Message Boards Message Boards

GROUPS:

CSS Selectors 3 for Symbolic XML

Posted 1 year ago
3674 Views
|
10 Replies
|
14 Total Likes
|

Introduction

Implementation of CSS Selectors 3 for Wolfram Language SymbolicXML expressions. This work is motivated by the Stack Exchange post css-selectors-for-symbolic-xml. The full package with the examples shown below can be download from the github repo here. The standalone package is attached to this community post but may not remain as up to date as the repo.

The CSS Selectors 3 specification is followed as far as possible, but I make no claims to be absolutely conformant. For example, being that WL SymbolicXML is a static expression, any HTML/XML elements such as dynamic pseudo classes (e.g. active/hover/focus) and pseudo elements (e.g. before/after) are not found.

Load Package

In[] := Needs["Selectors3`"]

Testing on HTML source

Being a little meta, let's test this against the WC3 page for Selectors Level 3.

In[] := document = Import["https://www.w3.org/TR/selectors-3/", "XMLObject"];

Look for elements that belong to classes that contain the letter 'h'.

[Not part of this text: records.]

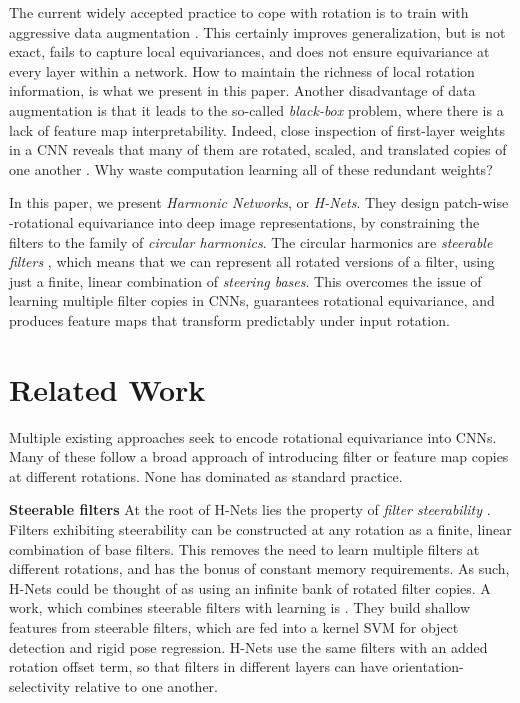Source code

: \documentclass[10pt,twocolumn,letterpaper]{article}
\begin{document}
The current widely accepted practice to cope with rotation is to train with aggressive data augmentation \cite{krizhevsky2012imagenet}. This certainly improves generalization, but is not exact, fails to capture 
local equivariances, and does not ensure equivariance at every
layer within a network. How to maintain the richness of local rotation information, is what we present in this paper. Another disadvantage of data augmentation is that it leads to 
the so-called \emph{black-box} problem, where there is a lack 
of feature map interpretability. Indeed, close inspection of
first-layer weights in a CNN reveals that many of them are rotated,
scaled, and translated copies of one another \cite{zeiler2014understanding}. 
Why waste computation learning all of these redundant weights?





In this paper, we present \emph{Harmonic Networks}, or \emph{H-Nets}.
They design patch-wise -rotational equivariance into 
deep image representations, by constraining the filters to the family 
of \emph{circular harmonics}. The circular harmonics are \emph{steerable 
filters} \cite{freeman1991design}, which means that we can represent 
all rotated versions of a filter, using just a finite, linear combination 
of \emph{steering bases}. This overcomes the issue of learning multiple 
filter copies in CNNs, guarantees rotational equivariance, and produces
feature maps that transform predictably under input rotation.

\section{Related Work}
Multiple existing approaches seek to encode rotational equivariance into
CNNs. Many of these follow a broad approach of introducing filter or
feature map copies at different rotations. None has dominated as standard practice.

\textbf{Steerable filters}
At the root of H-Nets lies the property of \emph{filter steerability} 
\cite{freeman1991design}. Filters exhibiting steerability can be 
constructed at any rotation as a finite, linear combination of base 
filters. This removes the need to learn multiple filters at different 
rotations, and has the bonus of constant memory requirements. As such,
H-Nets could be thought of as using an infinite bank of rotated filter
copies. A work, which combines steerable filters with learning is
\cite{liu2012equi}. They build shallow features from steerable
filters, which are fed into a kernel SVM for object detection and rigid 
pose regression. H-Nets use the same filters with an added rotation offset
term, so that filters in different layers can have orientation-selectivity 
relative to one another. 
\end{document}
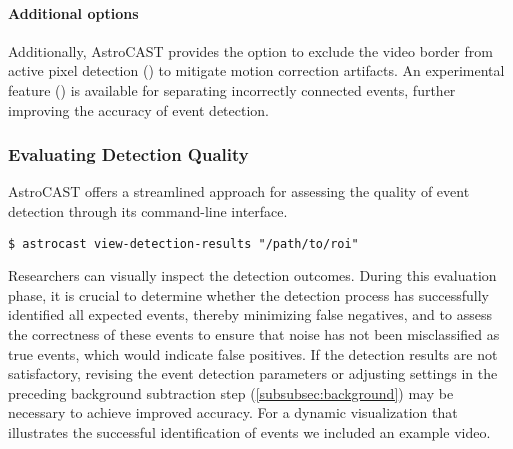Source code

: \paragraph{Additional options}
Additionally, AstroCAST provides the option to exclude the video border from active pixel detection () to mitigate motion correction artifacts. An experimental feature () is available for separating incorrectly connected events, further improving the accuracy of event detection.

\subsubsection{Evaluating Detection Quality}
AstroCAST offers a streamlined approach for assessing the quality of event detection through its command-line interface.

\begin{lstlisting}[style=bashStyle]
    $ astrocast view-detection-results "/path/to/roi"
\end{lstlisting}

Researchers can visually inspect the detection outcomes. During this evaluation phase, it is crucial to determine whether the detection process has successfully identified all expected events, thereby minimizing false negatives, and to assess the correctness of these events to ensure that noise has not been misclassified as true events, which would indicate false positives. If the detection results are not satisfactory, revising the event detection parameters or adjusting settings in the preceding background subtraction step (\ref{subsubsec:background}) may be necessary to achieve improved accuracy. For a dynamic visualization that illustrates the successful identification of events we included an example video.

In[] := Position[document, Selector["[class*=h]"]]
Out[] = {{2, 3, 2, 3, 2}, {2, 3, 2, 3, 484}, {2, 3, 2, 3, 488}, {2, 3, 2, 3, 2, 3, 11}}

In[] := Extract[document, %][[All, 1 ;; 2]] // Column
Out[] = {
 {XMLElement["div", {"class" -> "head"}]},
 {XMLElement["dl", {"class" -> "bibliography"}]},
 {XMLElement["dl", {"class" -> "bibliography"}]},
 {XMLElement["p", {"class" -> "copyright"}]}
}

Look for elements of class '.no-num'

In[] := Extract[document, Position[document, Selector[".no-num"]]] // Column
Out[] = {
 {XMLElement["h2", {"class" -> "no-num no-toc", "id" -> "abstract"}, {"Abstract"}]},
 {XMLElement["h2", {"class" -> "no-num no-toc", "id" -> "status"}, {"Status of this document"}]},
 {XMLElement["h2", {"class" -> "no-num no-toc", "id" -> "contents"}, {"Table of contents"}]},
 {XMLElement["h2", {"class" -> "no-num no-toc"}, {"W3C Recommendation 06 November 2018"}]}
}

Check specificity of the selector

In[] := Selector[document, "[class~=a] b > *:link"]["Specificity"]
Out[] = {0, 2, 1}

In[] := Selector[document, "[class~=a] b > :not(p)"]["Specificity"]
Out[] = {0, 1, 2}

In[] := Selector[document, "#welcome"]["Specificity"]
Out[] = {1, 0, 0}

Testing on XML source

In[] := str = "<html xml:lang='zh'><head><title>Test</title></head><body \
        xmlns='http://www.w3.org/1999/xhtml'><p lang='en' class='red' \
        myid='unique'>Here is some math.</p><p><m:math \
        xmlns:m='http://www.w3.org/1998/Math/MathML'><m:mi \
        m:title='cat'>x</m:mi><m:mo>+</m:mo><m:mn>1</m:mn></m:math></p></body>\
        \n</html>";
     
In[] := obj = ImportString[str, "XML"];

Namespace

If the selector does not specify a namespace, then the namespace is ignored:

In[] := Selector[str, "mo"]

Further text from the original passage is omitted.